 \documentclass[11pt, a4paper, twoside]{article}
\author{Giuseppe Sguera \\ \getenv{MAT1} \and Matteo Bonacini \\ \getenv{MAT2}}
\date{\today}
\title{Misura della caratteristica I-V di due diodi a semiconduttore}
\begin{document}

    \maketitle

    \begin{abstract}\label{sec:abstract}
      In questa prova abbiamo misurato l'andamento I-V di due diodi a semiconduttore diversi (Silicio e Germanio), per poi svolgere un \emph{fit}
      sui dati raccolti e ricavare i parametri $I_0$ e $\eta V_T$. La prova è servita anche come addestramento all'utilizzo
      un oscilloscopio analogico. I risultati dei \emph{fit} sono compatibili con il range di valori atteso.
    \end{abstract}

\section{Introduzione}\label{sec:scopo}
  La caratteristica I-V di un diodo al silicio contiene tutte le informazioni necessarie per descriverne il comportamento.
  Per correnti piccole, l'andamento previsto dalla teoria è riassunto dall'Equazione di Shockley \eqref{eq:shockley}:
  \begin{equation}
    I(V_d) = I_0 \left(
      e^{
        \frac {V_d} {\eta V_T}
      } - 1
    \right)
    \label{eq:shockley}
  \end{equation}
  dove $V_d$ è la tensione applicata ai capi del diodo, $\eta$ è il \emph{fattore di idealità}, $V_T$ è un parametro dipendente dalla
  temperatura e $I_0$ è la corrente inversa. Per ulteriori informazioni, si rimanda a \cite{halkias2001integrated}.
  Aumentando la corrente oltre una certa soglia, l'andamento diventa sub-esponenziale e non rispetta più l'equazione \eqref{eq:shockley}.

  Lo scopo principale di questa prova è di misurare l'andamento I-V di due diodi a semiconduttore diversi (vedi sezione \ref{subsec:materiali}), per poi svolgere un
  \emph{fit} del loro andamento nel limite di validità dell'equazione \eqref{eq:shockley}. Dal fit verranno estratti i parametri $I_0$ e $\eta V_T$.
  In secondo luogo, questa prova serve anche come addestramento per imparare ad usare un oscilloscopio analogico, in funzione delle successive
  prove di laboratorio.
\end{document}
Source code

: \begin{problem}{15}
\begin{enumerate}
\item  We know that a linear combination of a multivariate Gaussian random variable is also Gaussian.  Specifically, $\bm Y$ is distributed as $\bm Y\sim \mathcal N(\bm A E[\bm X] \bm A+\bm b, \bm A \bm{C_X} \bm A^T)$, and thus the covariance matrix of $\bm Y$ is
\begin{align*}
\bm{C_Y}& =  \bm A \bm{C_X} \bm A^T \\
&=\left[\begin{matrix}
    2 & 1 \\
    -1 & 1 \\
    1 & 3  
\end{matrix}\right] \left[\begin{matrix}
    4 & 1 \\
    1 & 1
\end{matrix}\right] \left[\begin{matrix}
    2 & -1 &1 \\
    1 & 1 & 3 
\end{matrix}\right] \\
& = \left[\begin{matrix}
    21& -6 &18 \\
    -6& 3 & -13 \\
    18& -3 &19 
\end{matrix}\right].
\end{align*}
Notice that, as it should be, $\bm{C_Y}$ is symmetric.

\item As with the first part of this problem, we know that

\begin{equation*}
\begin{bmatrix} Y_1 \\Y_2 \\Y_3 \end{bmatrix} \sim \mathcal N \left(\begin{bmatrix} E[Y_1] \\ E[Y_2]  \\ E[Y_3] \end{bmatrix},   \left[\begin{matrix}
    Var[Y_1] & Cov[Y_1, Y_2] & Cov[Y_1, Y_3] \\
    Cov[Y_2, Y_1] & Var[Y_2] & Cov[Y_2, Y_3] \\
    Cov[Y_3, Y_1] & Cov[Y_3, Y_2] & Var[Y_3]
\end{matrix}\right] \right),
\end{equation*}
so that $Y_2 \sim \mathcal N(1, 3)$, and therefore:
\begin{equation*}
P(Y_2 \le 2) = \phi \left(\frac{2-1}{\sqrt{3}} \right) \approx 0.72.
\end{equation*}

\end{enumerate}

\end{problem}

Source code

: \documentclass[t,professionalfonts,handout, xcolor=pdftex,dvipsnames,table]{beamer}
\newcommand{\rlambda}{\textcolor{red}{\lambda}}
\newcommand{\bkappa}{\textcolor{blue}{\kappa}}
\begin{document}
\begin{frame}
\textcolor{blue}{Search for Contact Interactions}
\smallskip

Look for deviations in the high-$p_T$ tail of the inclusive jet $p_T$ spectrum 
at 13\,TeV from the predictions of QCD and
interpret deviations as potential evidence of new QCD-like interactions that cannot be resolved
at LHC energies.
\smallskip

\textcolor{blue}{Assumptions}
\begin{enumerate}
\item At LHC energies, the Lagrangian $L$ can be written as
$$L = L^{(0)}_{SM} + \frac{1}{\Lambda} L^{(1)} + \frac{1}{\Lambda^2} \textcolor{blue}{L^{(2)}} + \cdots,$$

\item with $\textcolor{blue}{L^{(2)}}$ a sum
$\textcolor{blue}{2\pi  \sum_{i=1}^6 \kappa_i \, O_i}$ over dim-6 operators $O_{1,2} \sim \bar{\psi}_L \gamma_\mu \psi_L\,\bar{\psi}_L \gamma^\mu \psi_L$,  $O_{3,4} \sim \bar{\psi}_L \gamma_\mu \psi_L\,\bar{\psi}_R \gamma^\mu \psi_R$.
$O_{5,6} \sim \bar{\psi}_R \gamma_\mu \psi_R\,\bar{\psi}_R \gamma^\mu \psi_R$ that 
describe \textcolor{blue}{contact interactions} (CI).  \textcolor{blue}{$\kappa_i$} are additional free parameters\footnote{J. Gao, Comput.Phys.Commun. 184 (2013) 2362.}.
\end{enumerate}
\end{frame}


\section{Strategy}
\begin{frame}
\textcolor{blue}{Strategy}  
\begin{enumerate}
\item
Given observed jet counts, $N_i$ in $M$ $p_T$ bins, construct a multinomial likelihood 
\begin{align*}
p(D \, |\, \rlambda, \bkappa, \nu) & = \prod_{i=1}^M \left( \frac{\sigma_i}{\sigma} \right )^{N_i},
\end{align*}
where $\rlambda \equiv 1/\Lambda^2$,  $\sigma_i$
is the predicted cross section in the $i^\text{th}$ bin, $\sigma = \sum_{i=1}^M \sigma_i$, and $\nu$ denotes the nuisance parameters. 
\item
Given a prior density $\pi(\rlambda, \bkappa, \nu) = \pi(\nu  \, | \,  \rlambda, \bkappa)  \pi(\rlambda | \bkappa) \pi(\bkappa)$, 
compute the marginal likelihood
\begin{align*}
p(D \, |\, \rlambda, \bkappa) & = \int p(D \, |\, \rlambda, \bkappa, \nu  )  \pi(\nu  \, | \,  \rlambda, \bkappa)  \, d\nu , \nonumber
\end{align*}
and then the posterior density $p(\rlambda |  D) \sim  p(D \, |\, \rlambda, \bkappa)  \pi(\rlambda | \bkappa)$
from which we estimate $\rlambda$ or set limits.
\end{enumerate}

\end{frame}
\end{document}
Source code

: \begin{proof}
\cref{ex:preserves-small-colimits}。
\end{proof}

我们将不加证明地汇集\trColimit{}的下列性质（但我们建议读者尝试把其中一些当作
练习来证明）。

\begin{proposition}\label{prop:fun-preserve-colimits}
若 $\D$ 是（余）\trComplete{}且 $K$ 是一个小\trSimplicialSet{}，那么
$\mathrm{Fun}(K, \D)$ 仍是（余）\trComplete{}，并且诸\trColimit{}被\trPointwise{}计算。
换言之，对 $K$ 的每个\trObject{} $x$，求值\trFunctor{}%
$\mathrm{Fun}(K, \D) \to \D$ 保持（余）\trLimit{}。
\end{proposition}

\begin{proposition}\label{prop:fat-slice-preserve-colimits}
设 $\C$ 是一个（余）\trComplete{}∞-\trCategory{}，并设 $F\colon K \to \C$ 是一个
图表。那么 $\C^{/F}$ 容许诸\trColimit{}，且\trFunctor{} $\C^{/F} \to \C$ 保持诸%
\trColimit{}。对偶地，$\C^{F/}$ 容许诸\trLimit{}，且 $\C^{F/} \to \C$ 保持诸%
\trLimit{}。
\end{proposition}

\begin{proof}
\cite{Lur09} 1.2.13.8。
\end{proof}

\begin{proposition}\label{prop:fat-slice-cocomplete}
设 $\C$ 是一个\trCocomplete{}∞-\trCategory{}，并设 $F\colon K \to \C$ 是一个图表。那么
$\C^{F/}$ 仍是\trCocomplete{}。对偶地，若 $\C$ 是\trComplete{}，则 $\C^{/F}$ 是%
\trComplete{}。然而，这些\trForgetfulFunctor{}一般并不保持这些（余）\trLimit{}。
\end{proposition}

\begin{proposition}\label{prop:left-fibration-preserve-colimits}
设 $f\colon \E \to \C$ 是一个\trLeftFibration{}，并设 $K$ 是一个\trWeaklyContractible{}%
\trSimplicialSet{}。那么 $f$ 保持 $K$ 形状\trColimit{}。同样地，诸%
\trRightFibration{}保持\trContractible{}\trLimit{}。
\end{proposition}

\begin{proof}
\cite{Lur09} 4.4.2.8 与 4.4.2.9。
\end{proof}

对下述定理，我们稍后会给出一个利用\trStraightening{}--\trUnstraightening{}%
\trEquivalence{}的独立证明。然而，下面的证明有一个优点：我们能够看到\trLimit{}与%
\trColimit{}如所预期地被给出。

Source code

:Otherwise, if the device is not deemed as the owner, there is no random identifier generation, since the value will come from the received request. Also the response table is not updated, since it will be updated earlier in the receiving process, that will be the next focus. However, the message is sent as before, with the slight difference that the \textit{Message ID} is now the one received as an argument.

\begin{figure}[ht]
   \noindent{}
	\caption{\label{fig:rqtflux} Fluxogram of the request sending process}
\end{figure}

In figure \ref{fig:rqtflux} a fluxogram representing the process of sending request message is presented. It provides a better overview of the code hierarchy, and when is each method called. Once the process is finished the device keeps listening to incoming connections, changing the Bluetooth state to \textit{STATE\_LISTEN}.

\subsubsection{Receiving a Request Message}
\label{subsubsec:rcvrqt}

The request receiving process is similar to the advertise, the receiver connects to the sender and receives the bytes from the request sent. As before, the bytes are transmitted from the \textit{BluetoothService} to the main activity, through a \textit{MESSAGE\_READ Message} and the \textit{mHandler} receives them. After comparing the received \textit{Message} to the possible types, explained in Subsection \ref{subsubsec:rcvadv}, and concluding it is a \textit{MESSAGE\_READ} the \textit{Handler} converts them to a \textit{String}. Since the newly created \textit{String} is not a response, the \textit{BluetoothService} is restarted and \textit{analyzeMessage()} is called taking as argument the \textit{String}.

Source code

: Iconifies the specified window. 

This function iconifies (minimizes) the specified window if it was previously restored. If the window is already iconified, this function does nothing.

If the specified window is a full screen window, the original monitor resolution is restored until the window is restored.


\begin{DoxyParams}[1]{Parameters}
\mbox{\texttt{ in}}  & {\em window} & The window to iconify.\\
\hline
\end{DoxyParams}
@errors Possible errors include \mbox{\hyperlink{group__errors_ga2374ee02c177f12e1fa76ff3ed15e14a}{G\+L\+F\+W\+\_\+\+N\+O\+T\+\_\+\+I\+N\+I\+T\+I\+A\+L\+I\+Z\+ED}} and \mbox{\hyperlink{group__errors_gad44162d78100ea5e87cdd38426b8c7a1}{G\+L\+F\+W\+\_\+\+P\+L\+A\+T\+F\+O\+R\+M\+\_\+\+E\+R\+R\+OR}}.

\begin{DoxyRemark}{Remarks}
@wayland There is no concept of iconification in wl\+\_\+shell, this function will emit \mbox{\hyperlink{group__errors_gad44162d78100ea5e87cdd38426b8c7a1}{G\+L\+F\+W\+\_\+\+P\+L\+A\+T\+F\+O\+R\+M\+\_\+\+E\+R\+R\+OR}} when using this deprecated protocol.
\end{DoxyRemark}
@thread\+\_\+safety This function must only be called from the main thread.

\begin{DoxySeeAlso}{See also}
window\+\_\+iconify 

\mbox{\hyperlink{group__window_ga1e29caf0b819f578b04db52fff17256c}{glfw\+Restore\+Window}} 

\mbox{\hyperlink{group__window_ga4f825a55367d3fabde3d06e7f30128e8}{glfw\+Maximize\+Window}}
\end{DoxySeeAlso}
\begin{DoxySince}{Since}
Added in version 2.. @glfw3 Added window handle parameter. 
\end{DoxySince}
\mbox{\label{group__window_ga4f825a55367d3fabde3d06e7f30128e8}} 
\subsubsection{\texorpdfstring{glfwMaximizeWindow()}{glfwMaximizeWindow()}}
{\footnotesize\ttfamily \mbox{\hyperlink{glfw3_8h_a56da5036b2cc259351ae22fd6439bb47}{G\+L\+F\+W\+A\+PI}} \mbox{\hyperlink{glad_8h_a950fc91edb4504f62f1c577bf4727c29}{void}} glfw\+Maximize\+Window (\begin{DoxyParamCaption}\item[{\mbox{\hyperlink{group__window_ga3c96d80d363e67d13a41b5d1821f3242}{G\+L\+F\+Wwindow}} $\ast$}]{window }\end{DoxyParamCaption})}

==========

What lines above mention "sending"? Copy each one.

	\caption{\label{fig:rqtflux} Fluxogram of the request sending process}
In figure \ref{fig:rqtflux} a fluxogram representing the process of sending request message is presented. It provides a better overview of the code hierarchy, and when is each method called. Once the process is finished the device keeps listening to incoming connections, changing the Bluetooth state to \textit{STATE\_LISTEN}.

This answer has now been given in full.